セムラ、スウェーデンの春の訪れを告げるお菓子の基礎知識

「セムラ」の基本を知ろう

その存在を知らない人間からすれば、十中八九「シュークリーム」と答えるであろう、スウェーデンの春の訪れを告げるお菓子「セムラ(Semla)」。セムラについて何も知らないヒトに向けて、「セムラとは何ぞや」という疑問に対する基本的な知識をお届けします。

セムラに使用するのはシュー生地ではなくパン

外側はパン、中身は生クリームとアーモンドペースト

スウェーデンのセムラを主に構成するのは、パンと生クリーム、そしてアーモンドペースト。焼いたパンの上部を切り離し、切り口からくぼみをつくるようにパンをくり抜きます。くぼみを作るためにくり抜いたパンはアーモンドペーストに混ぜ込み、元のくぼみの部分に詰め込む。その上に生クリームを重ねて、切り離しておいたパンの上部を乗せてフタのようにするのです。

スウェーデンにおけるセムラに使用するパンはカルダモンを含むことが一般的。パンのフタは提供する店によって、楕円形や三角形であることも。セムラの仕上げとしてフタに粉砂糖を振りかけることもあれば、特にヨーテボリ地方などでは砕いたアーモンドやパールシュガーを散らすスタイルもあったり、バリエーションに富んでいます。

イースターはスウェーデン語で「Påsk(ポスク)」といいます

スウェーデンにおけるセムラのシーズン

スウェーデンの街中にセムラが登場するのは、一般的にクリスマス翌日からイースターに掛けて。つまり、冬の辛くて寒い時期から、いよいよ春になるという時期までがセムラのシーズンというわけです。

カトリックにおいてイースター前には断食の習慣があり、断食前に滋養を摂るために高カロリーな甘いものを食したとされています。その日にあたるのが「Fettisdagenフェッティースダーゲン(肥沃な火曜日)」であり、英語圏において「パンケーキ・デイ」とも呼ばれるものです。かつてはこの日だけにセムラは食べられていました。やがてそれが断食中の毎週火曜日となり、今ではクリスマスからイースターの時期に掛けて毎日食べられるようになっています。

これらの宗教的な名残により、セムラは別名「Fettisdagsbulleフェッティースダーグスブッレ(肥沃な火曜日の菓子パン)」や「fastslagsbulleファストラーグスブッレ(断食の菓子パン)」と呼ばれることもあります。

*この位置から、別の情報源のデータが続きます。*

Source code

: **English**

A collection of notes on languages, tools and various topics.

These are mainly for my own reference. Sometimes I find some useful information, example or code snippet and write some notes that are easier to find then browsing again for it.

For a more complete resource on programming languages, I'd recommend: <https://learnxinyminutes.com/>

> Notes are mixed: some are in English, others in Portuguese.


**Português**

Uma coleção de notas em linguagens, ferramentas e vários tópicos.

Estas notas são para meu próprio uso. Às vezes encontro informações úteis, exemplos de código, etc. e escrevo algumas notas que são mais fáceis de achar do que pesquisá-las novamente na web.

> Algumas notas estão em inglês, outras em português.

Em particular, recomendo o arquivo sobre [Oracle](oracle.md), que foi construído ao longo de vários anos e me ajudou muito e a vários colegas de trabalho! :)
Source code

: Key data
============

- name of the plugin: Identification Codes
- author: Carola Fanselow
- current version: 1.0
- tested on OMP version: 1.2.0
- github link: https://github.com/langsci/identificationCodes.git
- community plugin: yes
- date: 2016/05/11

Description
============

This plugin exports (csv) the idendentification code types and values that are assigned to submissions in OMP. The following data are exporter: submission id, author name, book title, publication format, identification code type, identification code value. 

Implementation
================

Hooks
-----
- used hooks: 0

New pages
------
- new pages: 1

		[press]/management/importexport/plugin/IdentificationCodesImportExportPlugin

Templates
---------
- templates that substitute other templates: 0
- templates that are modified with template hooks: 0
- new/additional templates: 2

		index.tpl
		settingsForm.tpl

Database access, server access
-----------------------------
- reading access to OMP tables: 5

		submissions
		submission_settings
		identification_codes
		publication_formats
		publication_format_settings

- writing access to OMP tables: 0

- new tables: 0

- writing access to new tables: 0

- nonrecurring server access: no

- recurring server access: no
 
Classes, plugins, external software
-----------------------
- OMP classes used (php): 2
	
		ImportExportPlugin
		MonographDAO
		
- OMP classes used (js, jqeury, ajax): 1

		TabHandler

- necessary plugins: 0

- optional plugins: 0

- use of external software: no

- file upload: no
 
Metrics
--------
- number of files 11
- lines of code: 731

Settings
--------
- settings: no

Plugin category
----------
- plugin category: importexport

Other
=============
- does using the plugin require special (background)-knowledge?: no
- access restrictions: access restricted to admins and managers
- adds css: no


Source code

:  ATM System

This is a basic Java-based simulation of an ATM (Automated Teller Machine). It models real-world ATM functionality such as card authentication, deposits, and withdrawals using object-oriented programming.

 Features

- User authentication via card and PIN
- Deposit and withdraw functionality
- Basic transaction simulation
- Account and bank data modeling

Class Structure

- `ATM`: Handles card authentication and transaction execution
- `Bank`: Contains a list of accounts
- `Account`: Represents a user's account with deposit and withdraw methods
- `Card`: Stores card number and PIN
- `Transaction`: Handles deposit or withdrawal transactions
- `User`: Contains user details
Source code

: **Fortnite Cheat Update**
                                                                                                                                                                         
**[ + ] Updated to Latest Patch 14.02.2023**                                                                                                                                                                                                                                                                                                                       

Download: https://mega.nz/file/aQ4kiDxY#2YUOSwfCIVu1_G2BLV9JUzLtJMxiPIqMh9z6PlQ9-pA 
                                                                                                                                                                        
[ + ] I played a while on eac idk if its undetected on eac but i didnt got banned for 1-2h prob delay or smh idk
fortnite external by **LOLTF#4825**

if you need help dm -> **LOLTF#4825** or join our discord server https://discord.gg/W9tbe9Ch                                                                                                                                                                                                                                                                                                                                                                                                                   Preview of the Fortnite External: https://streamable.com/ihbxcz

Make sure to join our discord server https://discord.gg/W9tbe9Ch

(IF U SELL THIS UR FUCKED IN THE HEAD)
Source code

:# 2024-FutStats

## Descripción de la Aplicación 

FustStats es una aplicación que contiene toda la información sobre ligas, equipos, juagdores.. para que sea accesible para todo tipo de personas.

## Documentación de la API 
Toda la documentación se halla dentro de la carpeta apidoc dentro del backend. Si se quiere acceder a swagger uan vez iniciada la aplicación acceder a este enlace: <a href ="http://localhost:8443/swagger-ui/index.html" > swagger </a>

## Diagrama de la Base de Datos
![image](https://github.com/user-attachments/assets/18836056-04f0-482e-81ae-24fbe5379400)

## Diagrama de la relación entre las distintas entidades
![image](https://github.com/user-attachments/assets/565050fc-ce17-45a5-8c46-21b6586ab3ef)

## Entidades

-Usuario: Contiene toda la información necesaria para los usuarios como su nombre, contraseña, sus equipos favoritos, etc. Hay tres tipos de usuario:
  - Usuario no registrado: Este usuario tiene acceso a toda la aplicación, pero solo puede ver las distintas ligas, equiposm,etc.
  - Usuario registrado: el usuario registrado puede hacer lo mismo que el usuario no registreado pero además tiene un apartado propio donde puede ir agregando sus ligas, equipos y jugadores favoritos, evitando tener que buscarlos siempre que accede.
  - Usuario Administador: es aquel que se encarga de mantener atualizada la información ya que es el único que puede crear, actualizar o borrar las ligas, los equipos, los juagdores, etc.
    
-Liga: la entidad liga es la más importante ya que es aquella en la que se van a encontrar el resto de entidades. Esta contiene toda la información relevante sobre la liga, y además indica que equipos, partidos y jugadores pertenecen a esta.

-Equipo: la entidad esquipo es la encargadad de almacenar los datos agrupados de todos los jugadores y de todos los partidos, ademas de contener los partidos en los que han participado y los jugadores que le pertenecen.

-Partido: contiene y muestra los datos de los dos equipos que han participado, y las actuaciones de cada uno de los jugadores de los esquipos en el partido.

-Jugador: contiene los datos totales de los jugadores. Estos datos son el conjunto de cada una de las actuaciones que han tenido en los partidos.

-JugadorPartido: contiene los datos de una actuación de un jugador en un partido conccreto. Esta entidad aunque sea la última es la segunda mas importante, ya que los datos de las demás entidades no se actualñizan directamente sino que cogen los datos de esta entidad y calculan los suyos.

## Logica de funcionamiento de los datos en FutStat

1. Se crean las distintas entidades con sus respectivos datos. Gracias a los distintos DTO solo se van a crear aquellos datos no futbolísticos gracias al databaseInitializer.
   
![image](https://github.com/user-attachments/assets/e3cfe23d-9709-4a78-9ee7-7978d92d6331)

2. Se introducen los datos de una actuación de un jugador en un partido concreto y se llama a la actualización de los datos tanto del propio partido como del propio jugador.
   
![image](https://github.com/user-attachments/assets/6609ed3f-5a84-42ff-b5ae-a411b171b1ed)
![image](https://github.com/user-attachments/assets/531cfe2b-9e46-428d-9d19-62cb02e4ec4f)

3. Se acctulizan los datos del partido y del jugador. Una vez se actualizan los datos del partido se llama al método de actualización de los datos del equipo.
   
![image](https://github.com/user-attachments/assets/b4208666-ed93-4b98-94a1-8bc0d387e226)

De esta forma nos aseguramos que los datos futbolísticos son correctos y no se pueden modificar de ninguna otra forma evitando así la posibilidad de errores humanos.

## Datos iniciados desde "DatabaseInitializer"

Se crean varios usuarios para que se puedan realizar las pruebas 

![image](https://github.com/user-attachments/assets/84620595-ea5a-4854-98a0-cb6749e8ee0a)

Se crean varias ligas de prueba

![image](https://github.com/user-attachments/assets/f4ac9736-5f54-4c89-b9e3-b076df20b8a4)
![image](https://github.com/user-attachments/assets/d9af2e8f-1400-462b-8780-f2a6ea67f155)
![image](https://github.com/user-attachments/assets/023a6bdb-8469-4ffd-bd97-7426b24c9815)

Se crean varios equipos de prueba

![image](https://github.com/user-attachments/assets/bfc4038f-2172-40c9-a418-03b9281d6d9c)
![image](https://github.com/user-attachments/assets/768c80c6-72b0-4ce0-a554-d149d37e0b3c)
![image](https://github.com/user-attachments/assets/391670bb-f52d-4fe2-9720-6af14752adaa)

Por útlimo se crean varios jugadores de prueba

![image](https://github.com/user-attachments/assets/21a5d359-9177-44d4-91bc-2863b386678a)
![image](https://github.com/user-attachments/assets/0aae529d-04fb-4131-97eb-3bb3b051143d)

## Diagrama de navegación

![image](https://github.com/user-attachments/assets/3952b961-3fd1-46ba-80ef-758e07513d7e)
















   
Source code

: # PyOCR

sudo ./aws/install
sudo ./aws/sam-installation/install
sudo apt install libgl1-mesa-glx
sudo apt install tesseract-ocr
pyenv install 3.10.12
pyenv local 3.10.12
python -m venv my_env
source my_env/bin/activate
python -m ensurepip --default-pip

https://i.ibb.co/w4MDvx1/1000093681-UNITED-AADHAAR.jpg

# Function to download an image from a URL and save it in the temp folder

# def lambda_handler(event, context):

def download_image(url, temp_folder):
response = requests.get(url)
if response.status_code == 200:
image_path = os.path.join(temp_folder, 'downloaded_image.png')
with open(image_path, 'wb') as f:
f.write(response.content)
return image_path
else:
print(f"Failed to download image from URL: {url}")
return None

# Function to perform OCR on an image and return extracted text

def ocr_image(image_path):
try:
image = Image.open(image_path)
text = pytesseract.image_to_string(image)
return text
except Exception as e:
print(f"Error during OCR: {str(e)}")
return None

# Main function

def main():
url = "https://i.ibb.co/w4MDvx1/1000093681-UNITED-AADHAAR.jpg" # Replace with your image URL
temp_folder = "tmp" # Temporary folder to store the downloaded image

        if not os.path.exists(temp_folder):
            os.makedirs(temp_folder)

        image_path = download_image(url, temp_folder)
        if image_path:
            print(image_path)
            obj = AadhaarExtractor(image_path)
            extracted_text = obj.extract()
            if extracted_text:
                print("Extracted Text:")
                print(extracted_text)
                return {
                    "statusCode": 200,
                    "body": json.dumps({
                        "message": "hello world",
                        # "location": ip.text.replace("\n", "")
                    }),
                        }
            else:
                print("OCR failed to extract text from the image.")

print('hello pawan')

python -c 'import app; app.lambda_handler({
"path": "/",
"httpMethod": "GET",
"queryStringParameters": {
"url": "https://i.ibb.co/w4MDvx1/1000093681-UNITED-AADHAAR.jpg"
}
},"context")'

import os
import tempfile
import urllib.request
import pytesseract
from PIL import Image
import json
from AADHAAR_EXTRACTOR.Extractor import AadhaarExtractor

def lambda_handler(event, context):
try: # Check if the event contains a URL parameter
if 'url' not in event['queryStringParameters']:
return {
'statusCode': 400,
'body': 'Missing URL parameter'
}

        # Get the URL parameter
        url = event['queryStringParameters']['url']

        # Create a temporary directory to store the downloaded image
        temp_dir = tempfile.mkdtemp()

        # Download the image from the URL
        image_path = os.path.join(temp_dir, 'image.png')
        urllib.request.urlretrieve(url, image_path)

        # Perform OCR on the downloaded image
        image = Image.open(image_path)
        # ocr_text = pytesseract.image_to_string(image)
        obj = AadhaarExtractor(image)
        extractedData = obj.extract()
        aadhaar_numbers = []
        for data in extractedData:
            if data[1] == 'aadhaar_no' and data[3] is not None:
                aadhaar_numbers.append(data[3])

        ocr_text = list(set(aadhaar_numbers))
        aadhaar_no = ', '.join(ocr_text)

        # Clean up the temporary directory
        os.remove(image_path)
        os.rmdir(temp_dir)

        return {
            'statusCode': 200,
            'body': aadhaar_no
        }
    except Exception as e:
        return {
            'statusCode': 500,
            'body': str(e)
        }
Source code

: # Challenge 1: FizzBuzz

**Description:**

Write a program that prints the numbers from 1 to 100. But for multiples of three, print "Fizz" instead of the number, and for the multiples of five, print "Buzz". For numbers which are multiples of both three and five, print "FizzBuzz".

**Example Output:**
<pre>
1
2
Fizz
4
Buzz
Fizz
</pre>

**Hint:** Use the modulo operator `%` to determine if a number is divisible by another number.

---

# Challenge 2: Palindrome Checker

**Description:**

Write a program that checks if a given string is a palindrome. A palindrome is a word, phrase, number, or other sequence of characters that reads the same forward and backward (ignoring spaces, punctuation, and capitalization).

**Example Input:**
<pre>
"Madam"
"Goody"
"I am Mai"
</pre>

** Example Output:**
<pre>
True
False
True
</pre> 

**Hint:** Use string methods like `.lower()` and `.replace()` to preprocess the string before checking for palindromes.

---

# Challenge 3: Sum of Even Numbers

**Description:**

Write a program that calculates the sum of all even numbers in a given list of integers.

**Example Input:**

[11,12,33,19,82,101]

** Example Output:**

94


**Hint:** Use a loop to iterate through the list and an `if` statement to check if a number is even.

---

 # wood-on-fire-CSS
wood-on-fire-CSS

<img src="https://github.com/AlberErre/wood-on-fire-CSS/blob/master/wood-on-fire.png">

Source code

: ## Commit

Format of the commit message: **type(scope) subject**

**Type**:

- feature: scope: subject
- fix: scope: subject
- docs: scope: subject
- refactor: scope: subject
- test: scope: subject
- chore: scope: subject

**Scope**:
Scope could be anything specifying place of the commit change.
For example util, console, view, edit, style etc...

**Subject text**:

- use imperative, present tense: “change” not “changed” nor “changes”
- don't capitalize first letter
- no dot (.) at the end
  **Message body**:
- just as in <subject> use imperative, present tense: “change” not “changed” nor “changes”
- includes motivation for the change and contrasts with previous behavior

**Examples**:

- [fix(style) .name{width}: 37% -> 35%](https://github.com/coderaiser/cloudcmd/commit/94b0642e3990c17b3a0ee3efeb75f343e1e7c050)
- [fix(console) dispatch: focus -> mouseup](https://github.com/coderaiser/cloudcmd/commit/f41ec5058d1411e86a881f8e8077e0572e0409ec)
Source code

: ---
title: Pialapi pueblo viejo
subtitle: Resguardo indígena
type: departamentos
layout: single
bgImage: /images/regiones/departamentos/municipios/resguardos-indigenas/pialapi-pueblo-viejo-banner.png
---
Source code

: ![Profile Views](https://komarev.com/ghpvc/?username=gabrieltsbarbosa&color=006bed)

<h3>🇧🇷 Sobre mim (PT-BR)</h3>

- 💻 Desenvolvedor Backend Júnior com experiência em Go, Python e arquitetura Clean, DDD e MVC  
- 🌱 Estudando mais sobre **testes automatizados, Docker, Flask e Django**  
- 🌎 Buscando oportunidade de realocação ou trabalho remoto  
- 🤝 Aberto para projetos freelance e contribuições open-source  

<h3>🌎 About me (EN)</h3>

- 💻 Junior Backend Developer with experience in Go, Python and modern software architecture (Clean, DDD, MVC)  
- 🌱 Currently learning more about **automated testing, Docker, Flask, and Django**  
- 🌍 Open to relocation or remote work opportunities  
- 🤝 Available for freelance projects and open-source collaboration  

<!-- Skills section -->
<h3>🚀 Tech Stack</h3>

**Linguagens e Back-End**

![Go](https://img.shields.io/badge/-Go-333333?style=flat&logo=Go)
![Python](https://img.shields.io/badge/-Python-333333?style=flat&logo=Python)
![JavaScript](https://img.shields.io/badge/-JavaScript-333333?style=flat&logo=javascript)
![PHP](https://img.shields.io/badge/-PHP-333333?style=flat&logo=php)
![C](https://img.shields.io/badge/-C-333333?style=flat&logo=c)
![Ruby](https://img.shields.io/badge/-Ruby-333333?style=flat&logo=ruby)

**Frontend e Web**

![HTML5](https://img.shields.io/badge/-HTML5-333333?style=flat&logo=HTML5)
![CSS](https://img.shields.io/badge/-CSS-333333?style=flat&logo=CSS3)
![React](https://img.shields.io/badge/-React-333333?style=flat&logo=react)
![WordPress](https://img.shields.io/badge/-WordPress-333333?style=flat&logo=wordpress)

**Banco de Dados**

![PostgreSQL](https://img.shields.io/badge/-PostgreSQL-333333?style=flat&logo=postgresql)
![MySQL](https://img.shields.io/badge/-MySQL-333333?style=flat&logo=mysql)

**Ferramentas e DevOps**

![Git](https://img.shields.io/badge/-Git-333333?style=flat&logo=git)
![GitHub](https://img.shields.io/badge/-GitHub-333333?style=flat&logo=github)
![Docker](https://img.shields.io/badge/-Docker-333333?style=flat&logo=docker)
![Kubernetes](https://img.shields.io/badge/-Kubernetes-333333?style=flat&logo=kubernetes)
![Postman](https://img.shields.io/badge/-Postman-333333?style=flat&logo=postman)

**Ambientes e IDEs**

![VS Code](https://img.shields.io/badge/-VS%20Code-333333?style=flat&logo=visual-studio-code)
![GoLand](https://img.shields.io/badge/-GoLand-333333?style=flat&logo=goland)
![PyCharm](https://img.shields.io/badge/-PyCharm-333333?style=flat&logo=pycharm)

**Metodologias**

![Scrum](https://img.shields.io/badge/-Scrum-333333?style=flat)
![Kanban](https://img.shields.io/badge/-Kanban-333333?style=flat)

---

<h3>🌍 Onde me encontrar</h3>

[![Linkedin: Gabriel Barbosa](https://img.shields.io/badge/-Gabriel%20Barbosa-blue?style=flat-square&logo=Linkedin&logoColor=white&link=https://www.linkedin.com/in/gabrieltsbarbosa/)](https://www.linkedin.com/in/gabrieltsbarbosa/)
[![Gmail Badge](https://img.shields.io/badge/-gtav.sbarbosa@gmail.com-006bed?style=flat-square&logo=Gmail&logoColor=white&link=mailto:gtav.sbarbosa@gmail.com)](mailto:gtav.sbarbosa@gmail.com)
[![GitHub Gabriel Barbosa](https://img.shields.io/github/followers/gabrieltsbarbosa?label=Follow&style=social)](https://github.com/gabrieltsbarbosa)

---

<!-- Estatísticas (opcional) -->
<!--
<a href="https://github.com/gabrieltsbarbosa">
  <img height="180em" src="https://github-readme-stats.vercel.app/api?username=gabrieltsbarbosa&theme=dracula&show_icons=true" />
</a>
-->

© Camilla Degerman/imagebank.sweden.se

スウェーデン人にとってのセムラ

スウェーデン南東部のKalmarカルマルという街にある洋菓子店「Ekelunds Konditori」のサイトによると、家庭で焼かれたものも含めて、スウェーデン人は1年あたり平均4~5つのセムラを消費しているそうで、スウェーデン全体にすると実に400万個ものセムラが毎年消費される計算となります。

たとえば『årets semlaオーレッツ・セムラ(その年のセムラ)』と検索すると、様々な媒体で各地域のセムラを品評しているサイトがヒットすることからも、スウェーデン人がセムラに高い関心を寄せていることが窺えます。

たとえば以下の「Test av semlor i Stockholm (2018) – Experternas betyg」というページでは、2018年にストックホルムの19店舗で提供されていたセムラを、『テイスト』、『アーモンドペースト』、『生クリーム』、『パン』、『見た目』の5つの切り口から評価しています。

今ではクラシカルなセムラの容姿のみならず、ラップされた状態で提供されるセムラや、スウェーデン洋菓子の象徴的存在であるプリンセスケーキと融合したセムラなど、変わり種セムラを提供するお店もあるようです。スウェーデンのセブンイレブンやスーパーなどでもセムラは提供されているので、もしセムラシーズンにスウェーデンを訪れる機会があれば食べ比べてみるのもいいですね。